[SUPPLIED DATA Boundary: Start]

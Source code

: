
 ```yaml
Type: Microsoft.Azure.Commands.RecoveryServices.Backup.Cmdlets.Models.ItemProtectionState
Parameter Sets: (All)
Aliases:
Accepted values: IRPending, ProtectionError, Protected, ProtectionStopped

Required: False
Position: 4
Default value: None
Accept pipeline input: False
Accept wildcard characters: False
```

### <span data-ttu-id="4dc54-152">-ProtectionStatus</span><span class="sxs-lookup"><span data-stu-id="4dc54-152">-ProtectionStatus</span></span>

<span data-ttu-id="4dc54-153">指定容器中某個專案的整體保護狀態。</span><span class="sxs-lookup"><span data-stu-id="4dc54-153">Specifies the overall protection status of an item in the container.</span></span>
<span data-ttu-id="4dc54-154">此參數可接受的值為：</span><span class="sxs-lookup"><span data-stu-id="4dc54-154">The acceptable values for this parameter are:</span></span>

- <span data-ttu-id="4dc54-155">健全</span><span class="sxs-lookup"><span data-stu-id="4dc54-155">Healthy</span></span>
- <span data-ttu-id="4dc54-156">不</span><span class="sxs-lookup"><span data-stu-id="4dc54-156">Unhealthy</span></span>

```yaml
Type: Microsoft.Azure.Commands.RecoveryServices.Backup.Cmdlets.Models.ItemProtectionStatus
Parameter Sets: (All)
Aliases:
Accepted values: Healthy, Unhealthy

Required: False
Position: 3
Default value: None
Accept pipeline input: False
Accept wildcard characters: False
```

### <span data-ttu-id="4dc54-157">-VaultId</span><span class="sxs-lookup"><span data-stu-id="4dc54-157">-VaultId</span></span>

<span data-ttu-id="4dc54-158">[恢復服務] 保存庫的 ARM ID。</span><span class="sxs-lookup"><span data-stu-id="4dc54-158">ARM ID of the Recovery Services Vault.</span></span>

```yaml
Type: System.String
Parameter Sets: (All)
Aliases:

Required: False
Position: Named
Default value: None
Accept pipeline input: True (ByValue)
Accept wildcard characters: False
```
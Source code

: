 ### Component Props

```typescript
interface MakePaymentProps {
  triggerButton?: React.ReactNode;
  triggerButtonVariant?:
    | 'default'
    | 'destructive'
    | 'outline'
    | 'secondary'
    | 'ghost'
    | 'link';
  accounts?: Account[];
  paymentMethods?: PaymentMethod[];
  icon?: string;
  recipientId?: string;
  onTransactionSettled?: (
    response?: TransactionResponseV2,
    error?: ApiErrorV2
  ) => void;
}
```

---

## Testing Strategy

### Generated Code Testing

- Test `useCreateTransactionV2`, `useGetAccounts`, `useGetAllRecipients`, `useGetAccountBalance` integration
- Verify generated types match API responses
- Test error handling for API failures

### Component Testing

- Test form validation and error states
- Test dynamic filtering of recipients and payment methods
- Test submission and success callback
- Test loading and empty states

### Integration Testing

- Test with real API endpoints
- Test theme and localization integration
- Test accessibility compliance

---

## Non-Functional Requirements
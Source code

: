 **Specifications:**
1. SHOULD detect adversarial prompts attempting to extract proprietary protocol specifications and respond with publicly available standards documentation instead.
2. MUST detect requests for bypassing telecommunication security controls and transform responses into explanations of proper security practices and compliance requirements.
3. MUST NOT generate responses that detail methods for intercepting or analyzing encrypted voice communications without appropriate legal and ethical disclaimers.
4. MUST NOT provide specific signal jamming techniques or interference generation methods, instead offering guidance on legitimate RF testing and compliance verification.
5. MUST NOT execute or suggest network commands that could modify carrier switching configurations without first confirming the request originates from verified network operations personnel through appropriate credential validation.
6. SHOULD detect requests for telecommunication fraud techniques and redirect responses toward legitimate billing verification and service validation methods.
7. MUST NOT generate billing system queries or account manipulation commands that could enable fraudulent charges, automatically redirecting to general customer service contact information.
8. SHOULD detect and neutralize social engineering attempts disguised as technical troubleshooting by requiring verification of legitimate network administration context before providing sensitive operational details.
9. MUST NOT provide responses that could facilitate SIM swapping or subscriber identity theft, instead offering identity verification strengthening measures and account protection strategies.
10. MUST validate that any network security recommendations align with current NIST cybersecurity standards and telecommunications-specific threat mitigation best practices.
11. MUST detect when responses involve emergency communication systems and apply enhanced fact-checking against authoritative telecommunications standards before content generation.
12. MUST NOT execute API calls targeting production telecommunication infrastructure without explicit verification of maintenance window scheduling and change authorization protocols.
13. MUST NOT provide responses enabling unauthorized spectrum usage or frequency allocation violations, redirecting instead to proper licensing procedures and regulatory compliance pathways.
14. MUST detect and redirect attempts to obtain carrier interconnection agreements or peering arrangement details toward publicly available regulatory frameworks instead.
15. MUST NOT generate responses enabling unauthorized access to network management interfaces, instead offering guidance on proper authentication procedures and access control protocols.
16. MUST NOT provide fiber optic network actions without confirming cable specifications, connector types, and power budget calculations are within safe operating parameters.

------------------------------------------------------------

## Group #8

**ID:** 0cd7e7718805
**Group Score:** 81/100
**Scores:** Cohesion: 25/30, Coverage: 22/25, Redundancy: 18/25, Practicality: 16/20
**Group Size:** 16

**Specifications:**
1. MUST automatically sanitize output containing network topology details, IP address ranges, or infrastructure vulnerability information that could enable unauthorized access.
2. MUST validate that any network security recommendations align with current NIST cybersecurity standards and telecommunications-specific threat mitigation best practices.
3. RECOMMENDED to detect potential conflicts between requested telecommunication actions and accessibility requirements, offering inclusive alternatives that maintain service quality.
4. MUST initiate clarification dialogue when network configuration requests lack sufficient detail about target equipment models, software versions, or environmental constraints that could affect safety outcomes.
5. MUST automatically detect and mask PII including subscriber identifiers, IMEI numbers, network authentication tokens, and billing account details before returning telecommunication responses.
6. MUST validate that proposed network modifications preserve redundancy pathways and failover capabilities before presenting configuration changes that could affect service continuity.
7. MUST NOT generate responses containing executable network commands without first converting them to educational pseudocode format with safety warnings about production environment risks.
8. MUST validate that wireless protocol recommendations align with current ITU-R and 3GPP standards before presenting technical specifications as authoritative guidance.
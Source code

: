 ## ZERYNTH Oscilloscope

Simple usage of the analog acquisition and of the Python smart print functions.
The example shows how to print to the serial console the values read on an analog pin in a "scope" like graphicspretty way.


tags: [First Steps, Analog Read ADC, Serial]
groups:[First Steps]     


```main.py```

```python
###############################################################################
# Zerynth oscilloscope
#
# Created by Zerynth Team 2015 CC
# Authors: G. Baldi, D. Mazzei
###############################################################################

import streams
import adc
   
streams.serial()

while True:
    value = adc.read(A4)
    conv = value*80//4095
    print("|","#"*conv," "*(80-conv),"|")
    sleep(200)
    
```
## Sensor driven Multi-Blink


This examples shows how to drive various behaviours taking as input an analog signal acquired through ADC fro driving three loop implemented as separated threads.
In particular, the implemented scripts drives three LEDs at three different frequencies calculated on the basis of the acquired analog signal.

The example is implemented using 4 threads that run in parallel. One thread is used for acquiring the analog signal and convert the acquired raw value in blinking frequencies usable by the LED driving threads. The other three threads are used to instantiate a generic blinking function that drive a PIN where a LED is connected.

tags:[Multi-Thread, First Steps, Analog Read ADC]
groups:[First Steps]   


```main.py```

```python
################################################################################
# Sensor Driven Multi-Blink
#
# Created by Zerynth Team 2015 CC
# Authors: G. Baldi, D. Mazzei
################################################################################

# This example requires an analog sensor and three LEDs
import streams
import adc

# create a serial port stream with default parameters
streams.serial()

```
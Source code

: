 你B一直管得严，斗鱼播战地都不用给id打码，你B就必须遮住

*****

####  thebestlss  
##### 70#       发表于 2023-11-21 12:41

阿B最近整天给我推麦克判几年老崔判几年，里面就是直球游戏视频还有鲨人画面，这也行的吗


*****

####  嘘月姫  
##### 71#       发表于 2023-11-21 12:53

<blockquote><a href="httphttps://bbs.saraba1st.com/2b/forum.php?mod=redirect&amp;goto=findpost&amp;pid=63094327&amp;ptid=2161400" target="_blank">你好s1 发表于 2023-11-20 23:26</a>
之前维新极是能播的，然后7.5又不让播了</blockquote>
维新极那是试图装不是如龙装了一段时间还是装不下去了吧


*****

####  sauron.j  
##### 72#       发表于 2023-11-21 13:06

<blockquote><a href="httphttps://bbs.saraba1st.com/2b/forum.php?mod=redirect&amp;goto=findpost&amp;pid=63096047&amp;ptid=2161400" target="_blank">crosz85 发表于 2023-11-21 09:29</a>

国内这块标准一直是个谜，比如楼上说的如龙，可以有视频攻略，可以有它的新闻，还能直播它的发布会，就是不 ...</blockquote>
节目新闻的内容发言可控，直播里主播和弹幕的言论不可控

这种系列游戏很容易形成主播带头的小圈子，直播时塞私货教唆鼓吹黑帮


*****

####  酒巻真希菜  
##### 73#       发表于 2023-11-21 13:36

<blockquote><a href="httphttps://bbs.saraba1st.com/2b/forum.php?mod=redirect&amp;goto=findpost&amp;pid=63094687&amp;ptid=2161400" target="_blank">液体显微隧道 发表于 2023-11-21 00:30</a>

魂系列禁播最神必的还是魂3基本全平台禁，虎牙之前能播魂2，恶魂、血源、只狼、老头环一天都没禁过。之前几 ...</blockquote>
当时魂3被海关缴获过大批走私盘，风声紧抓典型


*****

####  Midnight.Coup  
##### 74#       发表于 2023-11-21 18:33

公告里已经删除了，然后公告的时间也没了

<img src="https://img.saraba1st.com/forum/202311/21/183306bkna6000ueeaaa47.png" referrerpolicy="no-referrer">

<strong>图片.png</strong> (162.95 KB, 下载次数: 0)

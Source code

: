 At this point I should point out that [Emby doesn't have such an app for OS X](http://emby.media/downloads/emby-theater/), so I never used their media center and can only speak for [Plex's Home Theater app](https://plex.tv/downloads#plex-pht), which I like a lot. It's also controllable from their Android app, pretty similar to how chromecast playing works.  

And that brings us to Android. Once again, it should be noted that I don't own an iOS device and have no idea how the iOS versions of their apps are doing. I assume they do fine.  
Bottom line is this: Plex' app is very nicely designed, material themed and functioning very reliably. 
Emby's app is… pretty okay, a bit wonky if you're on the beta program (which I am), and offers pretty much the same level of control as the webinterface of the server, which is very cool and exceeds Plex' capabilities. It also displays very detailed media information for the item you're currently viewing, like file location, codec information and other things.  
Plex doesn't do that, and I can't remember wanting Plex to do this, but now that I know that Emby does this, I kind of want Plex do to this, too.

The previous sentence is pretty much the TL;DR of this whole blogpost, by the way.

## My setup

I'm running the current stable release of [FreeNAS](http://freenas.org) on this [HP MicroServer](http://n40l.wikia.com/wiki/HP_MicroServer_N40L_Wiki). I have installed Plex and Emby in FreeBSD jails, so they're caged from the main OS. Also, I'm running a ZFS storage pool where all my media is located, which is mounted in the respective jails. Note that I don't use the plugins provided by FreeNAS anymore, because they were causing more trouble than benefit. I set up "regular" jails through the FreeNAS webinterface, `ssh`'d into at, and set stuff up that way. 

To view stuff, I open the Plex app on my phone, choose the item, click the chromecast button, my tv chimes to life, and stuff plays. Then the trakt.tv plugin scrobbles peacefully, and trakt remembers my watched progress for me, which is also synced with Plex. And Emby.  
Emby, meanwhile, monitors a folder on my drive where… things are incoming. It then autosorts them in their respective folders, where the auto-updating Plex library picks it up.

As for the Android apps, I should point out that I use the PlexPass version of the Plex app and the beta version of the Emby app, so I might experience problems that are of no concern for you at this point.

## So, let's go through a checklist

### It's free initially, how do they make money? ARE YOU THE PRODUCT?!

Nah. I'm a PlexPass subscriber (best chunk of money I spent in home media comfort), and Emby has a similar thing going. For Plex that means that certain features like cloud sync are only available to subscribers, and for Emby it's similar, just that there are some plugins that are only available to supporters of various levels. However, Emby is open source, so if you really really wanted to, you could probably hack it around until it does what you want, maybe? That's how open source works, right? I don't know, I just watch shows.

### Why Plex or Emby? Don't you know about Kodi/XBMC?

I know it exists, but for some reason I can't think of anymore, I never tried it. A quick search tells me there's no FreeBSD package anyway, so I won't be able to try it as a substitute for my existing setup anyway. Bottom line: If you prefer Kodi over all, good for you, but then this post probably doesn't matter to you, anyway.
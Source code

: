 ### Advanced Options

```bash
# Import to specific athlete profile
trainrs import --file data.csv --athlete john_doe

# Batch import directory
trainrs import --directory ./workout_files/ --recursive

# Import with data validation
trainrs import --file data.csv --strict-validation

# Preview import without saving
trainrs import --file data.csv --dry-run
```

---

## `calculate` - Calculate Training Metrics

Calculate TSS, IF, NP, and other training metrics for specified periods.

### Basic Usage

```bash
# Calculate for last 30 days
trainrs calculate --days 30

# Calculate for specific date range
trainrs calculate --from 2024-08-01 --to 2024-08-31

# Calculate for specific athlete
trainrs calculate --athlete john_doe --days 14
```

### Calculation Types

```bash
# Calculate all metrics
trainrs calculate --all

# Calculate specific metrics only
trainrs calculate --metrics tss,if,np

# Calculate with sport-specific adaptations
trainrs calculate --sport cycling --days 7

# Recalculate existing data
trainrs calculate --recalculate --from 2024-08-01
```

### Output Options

[SUPPLIED DATA Boundary: End]

Would you state how many lines of the data above hold the string "tags"? Reply with the number alone.

- SOLUTION TO THIS EXERCISE -
2